Здесь стоит упомянуть о некотором смягчении характера Джексона, который, должно быть, произвёл впечатление на читателя, несколькими способами он вначале оказывал поддержку этому мальчику, но мальчик всегда уклонялся от неё до тех пор, пока уязвлённый в последний раз его поведением Джексон не перестал с ним больше разговаривать и, казалось, возненавидел его, ни в чем не повинного, наряду со всей остальной частью мира.

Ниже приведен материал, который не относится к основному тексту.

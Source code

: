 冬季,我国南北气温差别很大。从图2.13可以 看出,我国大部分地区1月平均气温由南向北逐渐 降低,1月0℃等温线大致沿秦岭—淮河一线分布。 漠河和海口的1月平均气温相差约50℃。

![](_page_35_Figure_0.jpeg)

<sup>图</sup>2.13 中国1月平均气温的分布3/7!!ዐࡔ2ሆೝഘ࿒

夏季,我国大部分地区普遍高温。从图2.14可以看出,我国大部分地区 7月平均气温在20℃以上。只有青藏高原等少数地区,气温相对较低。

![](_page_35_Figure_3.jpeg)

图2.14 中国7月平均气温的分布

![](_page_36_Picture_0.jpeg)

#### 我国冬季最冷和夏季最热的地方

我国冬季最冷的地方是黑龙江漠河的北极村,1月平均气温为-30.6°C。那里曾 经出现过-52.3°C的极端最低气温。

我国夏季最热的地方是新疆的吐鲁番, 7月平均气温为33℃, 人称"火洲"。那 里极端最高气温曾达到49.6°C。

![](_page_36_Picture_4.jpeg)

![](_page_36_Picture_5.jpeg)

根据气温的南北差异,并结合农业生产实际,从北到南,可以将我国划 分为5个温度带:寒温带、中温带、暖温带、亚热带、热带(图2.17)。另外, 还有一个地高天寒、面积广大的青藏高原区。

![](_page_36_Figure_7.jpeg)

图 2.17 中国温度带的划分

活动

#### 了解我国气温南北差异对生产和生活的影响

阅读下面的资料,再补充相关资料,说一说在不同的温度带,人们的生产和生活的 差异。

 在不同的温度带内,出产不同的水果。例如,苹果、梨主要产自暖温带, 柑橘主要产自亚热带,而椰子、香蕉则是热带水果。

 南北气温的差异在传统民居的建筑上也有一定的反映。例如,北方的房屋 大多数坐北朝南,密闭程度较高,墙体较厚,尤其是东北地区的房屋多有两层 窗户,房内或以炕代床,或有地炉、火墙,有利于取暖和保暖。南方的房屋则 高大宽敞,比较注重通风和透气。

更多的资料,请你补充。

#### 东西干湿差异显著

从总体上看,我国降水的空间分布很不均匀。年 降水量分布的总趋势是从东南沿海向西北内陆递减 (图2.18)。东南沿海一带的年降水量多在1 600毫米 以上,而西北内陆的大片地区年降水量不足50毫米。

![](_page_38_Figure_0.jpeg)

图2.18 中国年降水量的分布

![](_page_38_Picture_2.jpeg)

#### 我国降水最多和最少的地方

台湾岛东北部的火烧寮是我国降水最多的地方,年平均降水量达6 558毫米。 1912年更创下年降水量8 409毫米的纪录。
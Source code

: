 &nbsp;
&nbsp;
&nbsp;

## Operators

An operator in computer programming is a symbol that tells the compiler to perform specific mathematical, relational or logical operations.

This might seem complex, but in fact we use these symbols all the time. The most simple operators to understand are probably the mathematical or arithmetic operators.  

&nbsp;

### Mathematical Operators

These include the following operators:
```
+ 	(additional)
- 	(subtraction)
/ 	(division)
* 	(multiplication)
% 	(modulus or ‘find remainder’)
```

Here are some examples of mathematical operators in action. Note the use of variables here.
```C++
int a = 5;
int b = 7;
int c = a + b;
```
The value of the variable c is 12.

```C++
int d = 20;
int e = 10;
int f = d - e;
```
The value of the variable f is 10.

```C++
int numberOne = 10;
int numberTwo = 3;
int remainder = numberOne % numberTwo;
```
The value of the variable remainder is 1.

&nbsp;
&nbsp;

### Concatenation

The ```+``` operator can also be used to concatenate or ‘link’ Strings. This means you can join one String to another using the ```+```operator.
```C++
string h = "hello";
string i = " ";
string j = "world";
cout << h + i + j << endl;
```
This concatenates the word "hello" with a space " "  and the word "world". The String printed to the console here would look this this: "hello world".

Что касается ланкаширского парня, то он был глупым парнем, как я намекал ещё прежде. Он был настолько малоинтересен, что когда, наконец, ему разрешено было сойти на берег, то это произошло без прощания с кем-либо, кроме как с одним человеком.
Глава XXIV
Он начинает скакать по оснастке, как обезьяна Святого Якова
Но мы ещё не добрались до Ливерпуля, и если сказать немного больше об этом переходе, то «Горец» мог бы поставить паруса и добраться туда ещё быстрее. Краткие промежутки времени можно было бы использовать, заполнив их дальнейшим изучением матросских обязанностей.
После моего героического подвига с высвобождением главного трюмселя помощник капитана порадовался хорошей перспективе моего превращения в ценного моряка. От широты своего сердца он приказал мне вернуть управление курятником ланкаширскому мальчику, что я и сделал весьма охотно. После этого я озаботился показом предельной живости в передвижении наверх, которое к этому времени стало простой забавой для меня, и ничего не восхищало меня больше, чем сидение на одной из площадок топселя в течение многих часов вместе с Максом или Гренландцем, помогая им работать с оснасткой.